Natalie Sinclair is a PhD student at the University of St. Andrews. She takes us on a journey from her university studies, through her Work Placement with SNH in 2014-15, and talks about where the experience has taken her, a few years on.
I packed a lot into my one-year work placement at SNH in Battleby. I helped to update the Scottish Marine Wildlife Watching Code (SMWWC); carried out a series of literature reviews; planted six trees; made new friends; ran numerous 5K’s at lunchtime and counted razorbills and guillemots (auks) as part of my research project. I counted a lot of auks: 81,571 to be precise.
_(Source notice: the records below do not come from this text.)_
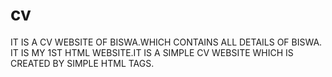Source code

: # cv
IT IS A CV WEBSITE OF BISWA.WHICH CONTAINS ALL DETAILS OF BISWA.
IT IS MY 1ST HTML WEBSITE.IT IS A SIMPLE CV WEBSITE WHICH IS CREATED BY SIMPLE HTML TAGS.
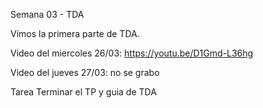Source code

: Semana 03 - TDA


Vimos la primera parte de TDA.

Video del miercoles 26/03: https://youtu.be/D1Gmd-L36hg

Video del jueves 27/03: no se grabo

Tarea
Terminar el TP y guia de TDA
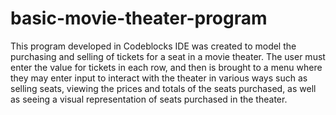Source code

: # basic-movie-theater-program
This program developed in Codeblocks IDE was created to model the purchasing and selling of tickets for a seat in a movie theater. The user must enter the value for tickets in each row, and then is brought to a menu where they may enter input to interact with the theater in various ways such as selling seats, viewing the prices and totals of the seats purchased, as well as seeing a visual representation of seats purchased in the theater.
This took up so much of my time that at night I dreamt of counting auks, although I didn’t include those ones in the final figure.
I completed a Master in Science (MSci) degree in Marine and Freshwater Biology at the University of Glasgow in 2016. This degree takes the top students of the eligible BSc degrees and sees them compete for spaces within Glasgow’s most prestigious undergraduate degree through application and interview stages. Successful students must find an eligible work placement: I was very lucky to secure a placement based at SNH Battleby within the CMEU (Coastal and Marine Ecosystem & Use Unit) for one year from September 2014 and September 2015.
I worked on a variety of projects at CMEU. I worked to update the SMWWC, this gave me experience of conservation legislation and speaking with both internal advisers and external parties. To aid this work I also attended the Scottish Wildlife Conference and developed communication ideas for the Code.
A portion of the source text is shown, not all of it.